Is that a central point of Objectivism I missed? That high school kids
who read Ayn Rand are automagically blessed with tact and infallibility
and stuff?

Huh.


> He didn't use very precise words at all. And I don't base the school's
> reaction on the PC movement, but on Columbine and the paranoid
> tightening down of security afterwards in public schools throughout
> the country.

I agree.


> >What did the school do, in response to the complaints? Take them
> >seriously? Worse: what did everybody automatically know to do when they
> >felt "offended"? That's right: run and complain to some Authorities.
> >Irrationality is protected, alright -- as long as it's *organized* and
> >tax-exempt irrationality.
>
> I didn't glean from the news story that the kids felt *offended.* I
> got out of it that they felt threatened by his insulting, aggressive
> attitude.

I'm saying that the two words have somehow become synonymous, or at
least closely linked, in the minds of many.

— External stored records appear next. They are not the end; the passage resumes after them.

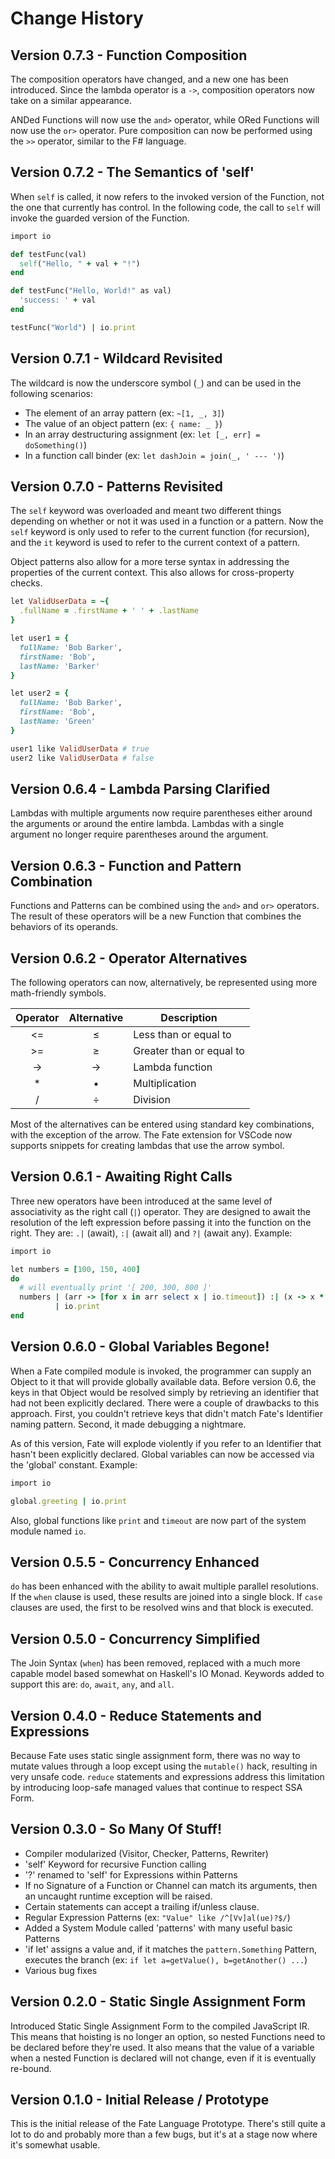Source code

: # Change History

## Version 0.7.3 - Function Composition
The composition operators have changed, and a new one has been introduced.  Since the lambda operator is a `->`, composition operators now take on a similar appearance.

ANDed Functions will now use the `and>` operator, while ORed Functions will now use the `or>` operator.  Pure composition can now be performed using the `>>` operator, similar to the F# language.

## Version 0.7.2 - The Semantics of 'self'
When `self` is called, it now refers to the invoked version of the Function, not the one that currently has control.  In the following code, the call to `self` will invoke the guarded version of the Function.

```ruby
import io

def testFunc(val)
  self("Hello, " + val + "!")
end

def testFunc("Hello, World!" as val)
  'success: ' + val
end

testFunc("World") | io.print
```

## Version 0.7.1 - Wildcard Revisited
The wildcard is now the underscore symbol (`_`) and can be used in the following scenarios:

* The element of an array pattern (ex: `~[1, _, 3]`)
* The value of an object pattern (ex: `{ name: _ }`)
* In an array destructuring assignment (ex: `let [_, err] = doSomething()`)
* In a function call binder (ex: `let dashJoin = join(_, ' --- ')`)

## Version 0.7.0 - Patterns Revisited
The `self` keyword was overloaded and meant two different things depending on whether or not it was used in a function or a pattern.  Now the `self` keyword is only used to refer to the current function (for recursion), and the `it` keyword is used to refer to the current context of a pattern.

Object patterns also allow for a more terse syntax in addressing the properties of the current context.  This also allows for cross-property checks.

```ruby
let ValidUserData = ~{
  .fullName = .firstName + ' ' + .lastName
}

let user1 = {
  fullName: 'Bob Barker',
  firstName: 'Bob',
  lastName: 'Barker'
}

let user2 = {
  fullName: 'Bob Barker',
  firstName: 'Bob',
  lastName: 'Green'
}

user1 like ValidUserData # true
user2 like ValidUserData # false
```

## Version 0.6.4 - Lambda Parsing Clarified
Lambdas with multiple arguments now require parentheses either around the arguments or around the entire lambda.  Lambdas with a single argument no longer require parentheses around the argument.

## Version 0.6.3 - Function and Pattern Combination
Functions and Patterns can be combined using the `and>` and `or>` operators.  The result of these operators will be a new Function that combines the behaviors of its operands.

## Version 0.6.2 - Operator Alternatives
The following operators can now, alternatively, be represented using more math-friendly symbols.

| Operator | Alternative | Description              |
|:--------:|:-----------:|--------------------------|
| <=       | ≤           | Less than or equal to    |
| >=       | ≥           | Greater than or equal to |
| ->       | →           | Lambda function          |
| *        | •           | Multiplication           |
| /        | ÷           | Division                 |

Most of the alternatives can be entered using standard key combinations, with the exception of the arrow.  The Fate extension for VSCode now supports snippets for creating lambdas that use the arrow symbol.

## Version 0.6.1 - Awaiting Right Calls
Three new operators have been introduced at the same level of associativity as the right call (`|`) operator.  They are designed to await the resolution of the left expression before passing it into the function on the right. They are: `.|` (await), `:|` (await all) and `?|` (await any).  Example:

```ruby
import io

let numbers = [100, 150, 400]
do
  # will eventually print '[ 200, 300, 800 ]'
  numbers | (arr -> [for x in arr select x | io.timeout]) :| (x -> x * 2)
          | io.print
end
```

## Version 0.6.0 - Global Variables Begone!
When a Fate compiled module is invoked, the programmer can supply an Object to it that will provide globally available data.  Before version 0.6, the keys in that Object would be resolved simply by retrieving an identifier that had not been explicitly declared.  There were a couple of drawbacks to this approach.  First, you couldn't retrieve keys that didn't match Fate's Identifier naming pattern.  Second, it made debugging a nightmare.

As of this version, Fate will explode violently if you refer to an Identifier that hasn't been explicitly declared.  Global variables can now be accessed via the 'global' constant.  Example:

```ruby
import io

global.greeting | io.print
```

Also, global functions like `print` and `timeout` are now part of the system module named `io`.

## Version 0.5.5 - Concurrency Enhanced
`do` has been enhanced with the ability to await multiple parallel resolutions.  If the `when` clause is used, these results are joined into a single block.  If `case` clauses are used, the first to be resolved wins and that block is executed.

## Version 0.5.0 - Concurrency Simplified
The Join Syntax (`when`) has been removed, replaced with a much more capable model based somewhat on Haskell's IO Monad.  Keywords added to support this are: `do`, `await`, `any`, and `all`.

## Version 0.4.0 - Reduce Statements and Expressions
Because Fate uses static single assignment form, there was no way to mutate values through a loop except using the `mutable()` hack, resulting in very unsafe code.  `reduce` statements and expressions address this limitation by introducing loop-safe managed values that continue to respect SSA Form.

## Version 0.3.0 - So Many Of Stuff!
* Compiler modularized (Visitor, Checker, Patterns, Rewriter)
* 'self' Keyword for recursive Function calling
* '?' renamed to 'self' for Expressions within Patterns
* If no Signature of a Function or Channel can match its arguments, then an uncaught runtime exception will be raised.
* Certain statements can accept a trailing if/unless clause.
* Regular Expression Patterns (ex: `"Value" like /^[Vv]al(ue)?$/`)
* Added a System Module called 'patterns' with many useful basic Patterns
* 'if let' assigns a value and, if it matches the `pattern.Something` Pattern, executes the branch (ex: `if let a=getValue(), b=getAnother() ...`)
* Various bug fixes

## Version 0.2.0 - Static Single Assignment Form
Introduced Static Single Assignment Form to the compiled JavaScript IR.  This means that hoisting is no longer an option, so nested Functions need to be declared before they're used.  It also means that the value of a variable when a nested Function is declared will not change, even if it is eventually re-bound.

## Version 0.1.0 - Initial Release / Prototype
This is the initial release of the Fate Language Prototype.  There's still quite a lot to do and probably more than a few bugs, but it's at a stage now where it's somewhat usable.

> "Say something today that makes you a little nervous because someone
> might not like you for it." [....]

> But that is not what Campbell was doing, and it appeared threatening
> to the Xian students.

Because they're thin-skinned weenies, who've been taught that their
feelings should never get hurt.

> >You're talking now of his remarks after the hullaballoo?
>
> Yes, we were discussing his remark to a reporter about religion being
> protected in this country.

But you were also discussing the actual tirade in class that led to the
whole silly affair, yes?


> >Uh, high school kid?
>
> Remember, he was a self-proclaimed OBJECTIVIST high school kid.
> According to the news story, Campbell had said:
> 'Ayn Rand personifies her vision of man's existence in her magnum
> opus, Atlas Shrugged. Rand says that the pursuit of our own happiness
> should be our goal in life and that morality does not come from
> others.'

Yes?

And?


> And as for his statement in the speech about the productive use of
> reason: 'Things like faith, mysticism, and feeling restrict one from
> productive, rational thought, and if we are not thinking, we are not
> free.' But his demonstration was not a productive use of reason.
>
> So, yes, "uh, high school kid." Uh, I mean, Objectivist high school
> kid.


(A) high school kids tend to mouth off about whatever they're convinced
is Really Cool at the moment. That doesn't bear one way or another on
the actual content of the thing itself, or its *actual* coolness.
Tact? Not so much. You mentioned gently needling Mormons. Are you 17?
I'm guessing not. "Gently needling" comes along later -- passion and
loudness comes first.

(This fervor applies to favorite teams, or rock bands, as much as to
anything else.)

I think by referring to him as "Campbell" -- as if you're referencing an
official source of somesort, and picking apart specific quotes -- you're
treating a blow-off speech by a bright angry kid (raises hand) as if he
was some highfallutin' philosophical target ripe for, uh, targeting.

(B) high school kids tend to get very excited about something that
sounds good, and then gloss over the blank spots and simply quote the
authority without making the words their own first (raises hand again).